Então, as mudanças climáticas e esse 1,5ºC, que parece inofensivo, geram uma cadeia de eventos que afeta a biodiversidade de diferentes maneiras, comprometendo todo o funcionamento ecológico dos sistemas naturais.

 

 

 

IHU – Como os ecossistemas oceânicos devem se comportar neste contexto?
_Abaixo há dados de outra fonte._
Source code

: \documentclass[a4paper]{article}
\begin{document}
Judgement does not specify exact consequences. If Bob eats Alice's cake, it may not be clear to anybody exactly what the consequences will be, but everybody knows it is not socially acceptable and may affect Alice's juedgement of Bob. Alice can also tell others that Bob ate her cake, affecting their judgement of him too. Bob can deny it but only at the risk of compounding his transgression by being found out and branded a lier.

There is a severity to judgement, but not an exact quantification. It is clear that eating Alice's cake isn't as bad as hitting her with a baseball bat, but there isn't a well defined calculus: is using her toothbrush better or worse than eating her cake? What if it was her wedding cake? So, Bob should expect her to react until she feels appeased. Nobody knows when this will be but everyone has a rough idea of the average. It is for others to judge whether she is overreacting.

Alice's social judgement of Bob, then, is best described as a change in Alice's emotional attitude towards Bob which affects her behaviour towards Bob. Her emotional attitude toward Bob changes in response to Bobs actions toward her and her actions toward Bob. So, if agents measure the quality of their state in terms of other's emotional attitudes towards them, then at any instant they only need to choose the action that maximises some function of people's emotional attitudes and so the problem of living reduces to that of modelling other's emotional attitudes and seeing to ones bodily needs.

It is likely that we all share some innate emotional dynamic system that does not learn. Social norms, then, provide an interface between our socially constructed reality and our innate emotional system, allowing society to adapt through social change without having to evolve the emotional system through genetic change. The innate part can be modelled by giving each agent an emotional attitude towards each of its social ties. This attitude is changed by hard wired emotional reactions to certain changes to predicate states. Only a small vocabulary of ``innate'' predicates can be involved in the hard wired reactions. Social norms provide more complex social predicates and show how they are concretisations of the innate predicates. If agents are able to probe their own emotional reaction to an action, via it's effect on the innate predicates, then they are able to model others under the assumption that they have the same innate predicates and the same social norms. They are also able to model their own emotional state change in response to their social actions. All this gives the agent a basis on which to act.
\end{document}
Aliny Pires – Os ecossistemas oceânicos também vão ser muito afetados por este aumento de temperatura. O que temos observado é que os ambientes terrestres sofreram um aquecimento mais acentuado do que os oceanos. Enquanto o relatório identificou um aquecimento nos oceanos em torno de 0,9ºC, nos ambientes terrestres esse valor ficou em 1,6ºC. Então, tem aí uma diferença, mas, ao mesmo tempo, os ecossistemas oceânicos sofrem de diferentes formas, porque o clima tem um papel fundamental nas correntezas, na recirculação de energia, na distribuição das massas de água dentro dos oceanos. Tudo isso tem um impacto grande, principalmente nas regiões costeiras, onde se espera uma mudança que afetará a costa e toda a diversidade que ocupa essa zona que é, caracteristicamente, muito rica.

Os oceanos vão sofrer muito com esse aquecimento. Sistemas mais sensíveis a essas modificações, como os recifes de corais, que abrigam uma biodiversidade, serão comprometidos com o aquecimento. O relatório brasileiro de biodiversidade e serviços ecossistêmicos, publicado em 2019, já apontava a mudança do solo como um dos principais vetores de perda de biodiversidade. Mas, a partir da década de 2030, estima-se que as mudanças climáticas serão os principais vetores de perda de biodiversidade no país. Isso é sobre a realidade brasileira, mas também fica evidente como uma realidade de todo o globo.

 

 

IHU - Qual a relação entre biodiversidade e aquecimento global? Como um aspecto age sobre o outro?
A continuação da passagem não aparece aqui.